_Entries provided_:

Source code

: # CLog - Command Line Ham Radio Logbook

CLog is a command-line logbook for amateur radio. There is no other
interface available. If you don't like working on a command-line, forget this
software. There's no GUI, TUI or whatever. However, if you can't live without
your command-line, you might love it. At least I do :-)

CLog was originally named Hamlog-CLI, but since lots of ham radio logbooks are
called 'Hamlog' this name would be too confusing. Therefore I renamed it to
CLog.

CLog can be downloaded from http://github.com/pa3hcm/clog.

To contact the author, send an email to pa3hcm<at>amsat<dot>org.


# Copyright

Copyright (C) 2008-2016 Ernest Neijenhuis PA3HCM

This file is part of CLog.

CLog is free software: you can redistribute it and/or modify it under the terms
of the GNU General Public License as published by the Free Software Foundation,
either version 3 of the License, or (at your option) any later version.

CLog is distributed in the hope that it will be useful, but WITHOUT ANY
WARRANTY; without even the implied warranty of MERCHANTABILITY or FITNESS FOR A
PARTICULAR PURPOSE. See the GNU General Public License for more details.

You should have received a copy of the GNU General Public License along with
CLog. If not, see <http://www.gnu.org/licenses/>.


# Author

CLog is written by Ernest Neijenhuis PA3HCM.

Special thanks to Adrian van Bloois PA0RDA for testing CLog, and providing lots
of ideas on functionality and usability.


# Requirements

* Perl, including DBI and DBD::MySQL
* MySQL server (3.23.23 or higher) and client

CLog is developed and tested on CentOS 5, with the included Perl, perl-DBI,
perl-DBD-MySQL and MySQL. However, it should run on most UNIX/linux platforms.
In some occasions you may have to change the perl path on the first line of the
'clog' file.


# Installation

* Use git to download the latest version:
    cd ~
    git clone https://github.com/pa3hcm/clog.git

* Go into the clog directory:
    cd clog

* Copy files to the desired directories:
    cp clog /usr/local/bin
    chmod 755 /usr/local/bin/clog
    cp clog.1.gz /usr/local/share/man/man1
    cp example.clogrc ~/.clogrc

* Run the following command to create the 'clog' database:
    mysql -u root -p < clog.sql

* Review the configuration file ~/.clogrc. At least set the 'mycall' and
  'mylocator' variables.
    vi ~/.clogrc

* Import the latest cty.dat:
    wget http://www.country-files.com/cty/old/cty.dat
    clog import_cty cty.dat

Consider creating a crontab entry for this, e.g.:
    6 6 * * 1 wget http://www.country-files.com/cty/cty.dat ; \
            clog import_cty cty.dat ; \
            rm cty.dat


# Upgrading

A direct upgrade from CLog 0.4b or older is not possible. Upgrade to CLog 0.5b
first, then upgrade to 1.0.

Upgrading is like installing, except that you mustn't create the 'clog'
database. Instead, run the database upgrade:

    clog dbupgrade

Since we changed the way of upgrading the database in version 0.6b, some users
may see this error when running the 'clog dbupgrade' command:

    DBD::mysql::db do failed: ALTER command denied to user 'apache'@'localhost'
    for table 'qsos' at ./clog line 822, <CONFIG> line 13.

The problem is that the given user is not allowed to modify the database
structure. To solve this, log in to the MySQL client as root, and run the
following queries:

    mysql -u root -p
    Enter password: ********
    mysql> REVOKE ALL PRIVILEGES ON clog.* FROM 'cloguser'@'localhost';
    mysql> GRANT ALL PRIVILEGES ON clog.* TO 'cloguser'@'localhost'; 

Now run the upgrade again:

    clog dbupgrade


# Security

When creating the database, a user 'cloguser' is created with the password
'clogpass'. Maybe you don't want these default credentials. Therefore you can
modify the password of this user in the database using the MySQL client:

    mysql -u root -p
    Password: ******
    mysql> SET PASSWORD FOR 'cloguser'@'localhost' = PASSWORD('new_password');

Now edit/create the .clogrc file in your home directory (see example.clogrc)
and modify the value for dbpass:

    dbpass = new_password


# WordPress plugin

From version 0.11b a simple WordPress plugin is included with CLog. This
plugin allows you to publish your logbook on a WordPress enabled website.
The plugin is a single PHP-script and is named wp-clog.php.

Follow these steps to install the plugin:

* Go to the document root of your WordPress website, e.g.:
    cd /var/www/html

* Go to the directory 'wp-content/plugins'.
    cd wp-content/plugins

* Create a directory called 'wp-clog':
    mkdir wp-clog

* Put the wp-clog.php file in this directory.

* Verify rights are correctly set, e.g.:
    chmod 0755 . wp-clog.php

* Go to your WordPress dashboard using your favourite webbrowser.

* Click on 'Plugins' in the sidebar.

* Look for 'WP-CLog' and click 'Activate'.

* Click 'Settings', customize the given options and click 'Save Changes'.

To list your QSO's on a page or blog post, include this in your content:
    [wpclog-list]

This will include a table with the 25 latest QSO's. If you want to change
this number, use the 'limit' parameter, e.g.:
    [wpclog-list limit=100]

_Directions_: Transcribe the records above exactly, beginning at the line that contains "CLog is a command-line" and ending with the line that contains "This file is part of CLog.", both included, and nothing else.

_Output of the task_:
CLog is a command-line logbook for amateur radio. There is no other
interface available. If you don't like working on a command-line, forget this
software. There's no GUI, TUI or whatever. However, if you can't live without
your command-line, you might love it. At least I do :-)

CLog was originally named Hamlog-CLI, but since lots of ham radio logbooks are
called 'Hamlog' this name would be too confusing. Therefore I renamed it to
CLog.

CLog can be downloaded from http://github.com/pa3hcm/clog.

To contact the author, send an email to pa3hcm<at>amsat<dot>org.


# Copyright

Copyright (C) 2008-2016 Ernest Neijenhuis PA3HCM

This file is part of CLog.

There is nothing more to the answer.